Libertarian ideology blinds Republicans on Prop. 31
By Wayne Lusvardi
When I recently spoke before an Orange County crowd of Republicans at a ballot forum as the “No on Proposition 31” speaker, I was not surprised to find opposition. One person offered the observation that it was all those “country club Republicans” that stood to benefit from the corporate welfare of Prop. 31 who were in favor of it. To the contrary, it is libertarian ideology that has blinded Republicans to what Prop. 31 really is all about.
Orange County has one of the most libertarian cultures in the United States. Until recently, ts newspaper, the Orange County Register, was owned by libertarian R.C. Hoiles and his descendants. Its editorial page still has a libertarianphilosophy.

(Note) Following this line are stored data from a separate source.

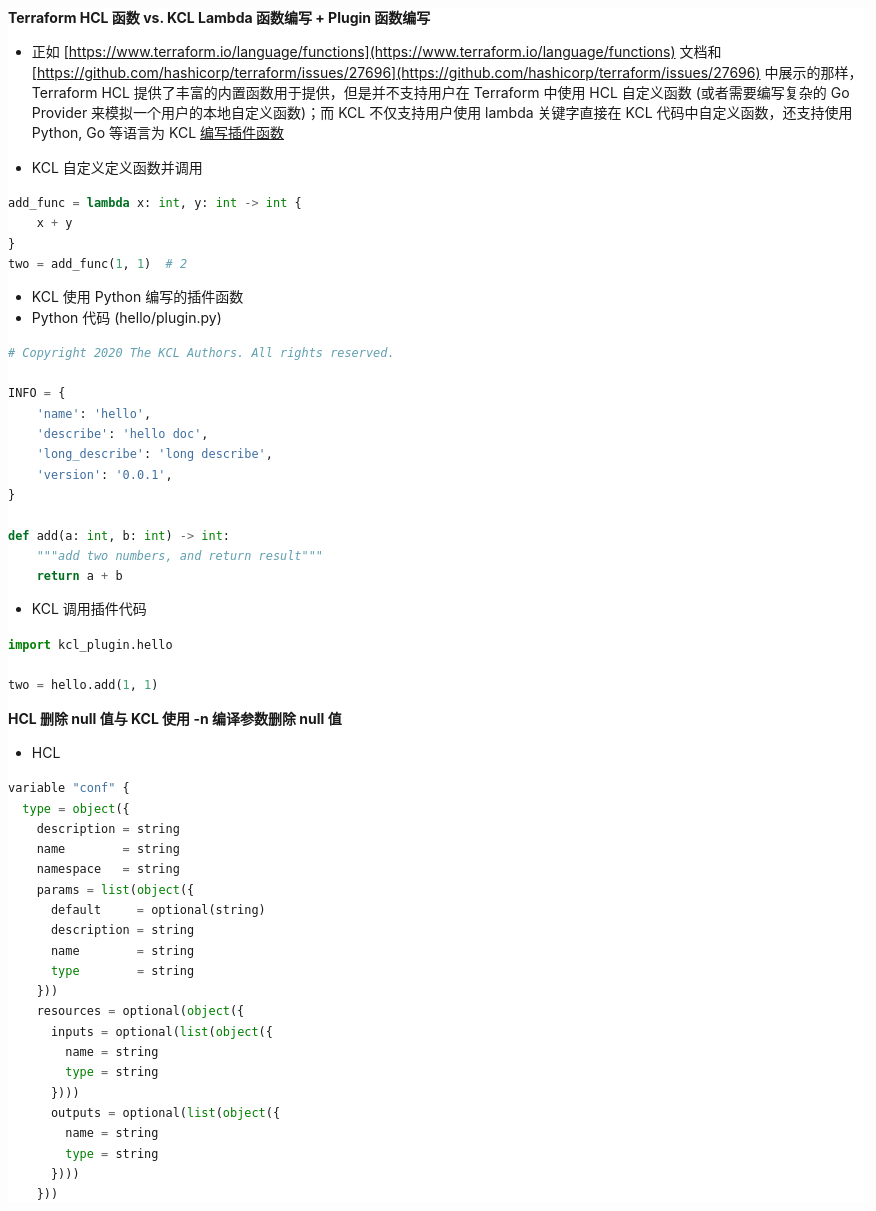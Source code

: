 **Terraform HCL 函数 vs. KCL Lambda 函数编写 + Plugin 函数编写**

- 正如 [https://www.terraform.io/language/functions](https://www.terraform.io/language/functions) 文档和 [https://github.com/hashicorp/terraform/issues/27696](https://github.com/hashicorp/terraform/issues/27696) 中展示的那样，Terraform HCL 提供了丰富的内置函数用于提供，但是并不支持用户在 Terraform 中使用 HCL 自定义函数 (或者需要编写复杂的 Go Provider 来模拟一个用户的本地自定义函数)；而 KCL 不仅支持用户使用 lambda 关键字直接在 KCL 代码中自定义函数，还支持使用 Python, Go 等语言为 KCL [编写插件函数](https://kusionstack.io/docs/reference/lang/plugin/overview)

- KCL 自定义定义函数并调用

```python
add_func = lambda x: int, y: int -> int {
    x + y
}
two = add_func(1, 1)  # 2
```

- KCL 使用 Python 编写的插件函数
 - Python 代码 (hello/plugin.py)

```python
# Copyright 2020 The KCL Authors. All rights reserved.

INFO = {
    'name': 'hello',
    'describe': 'hello doc',
    'long_describe': 'long describe',
    'version': '0.0.1',
}

def add(a: int, b: int) -> int:
    """add two numbers, and return result"""
    return a + b
```

  - KCL 调用插件代码

```python
import kcl_plugin.hello

two = hello.add(1, 1)
```

**HCL 删除 null 值与 KCL 使用 -n 编译参数删除 null 值**

- HCL

```python
variable "conf" {
  type = object({
    description = string
    name        = string
    namespace   = string
    params = list(object({
      default     = optional(string)
      description = string
      name        = string
      type        = string
    }))
    resources = optional(object({
      inputs = optional(list(object({
        name = string
        type = string
      })))
      outputs = optional(list(object({
        name = string
        type = string
      })))
    }))
```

Orange County has had one of the few elected libertarian judges in the United States, Judge Jim Gray, who now is running for vice president as a Libertarian Party candidate. Orange County has a government water district that runs itself as a business and invests in real estate and stocks to reduce water rates. Orange County has built its own tollways, instead of depending on Caltrans. But more importantly, the entrepreneurial business culture in Orange County has always had a libertarian tilt to it. Which brings us back to why Orange County libertarians would support Prop. 31.
Prop. 31 is a Confidence Game
Perhaps the answer can be found in Tom Sowell’s column, “The Confidence Man,” from last week:
“The role of a confidence man is not to convince skeptics, but to help the gullible believe what they want to believe. Most of what Barack Obama says sounds very persuasive if you don’t know the facts — and often sounds like sheer nonsense if you do. But he is not trying to convince skeptics, nor worried about looking ridiculous to informed people who won’t vote for him anyway.”
What Prop. 31 would do is give libertarian-minded Republicans what they want to hear. It promises:
* A two-year state budget cycle;
* New state laws of $25 million or more must identify the source of their funding;
* The can call a fiscal emergency and cut line items out of the budget;
* Performance budgeting would be required in all state agencies;
* State programs and projects could be deregulated if local governments join in forming regional “Strategic Action Plan” committees.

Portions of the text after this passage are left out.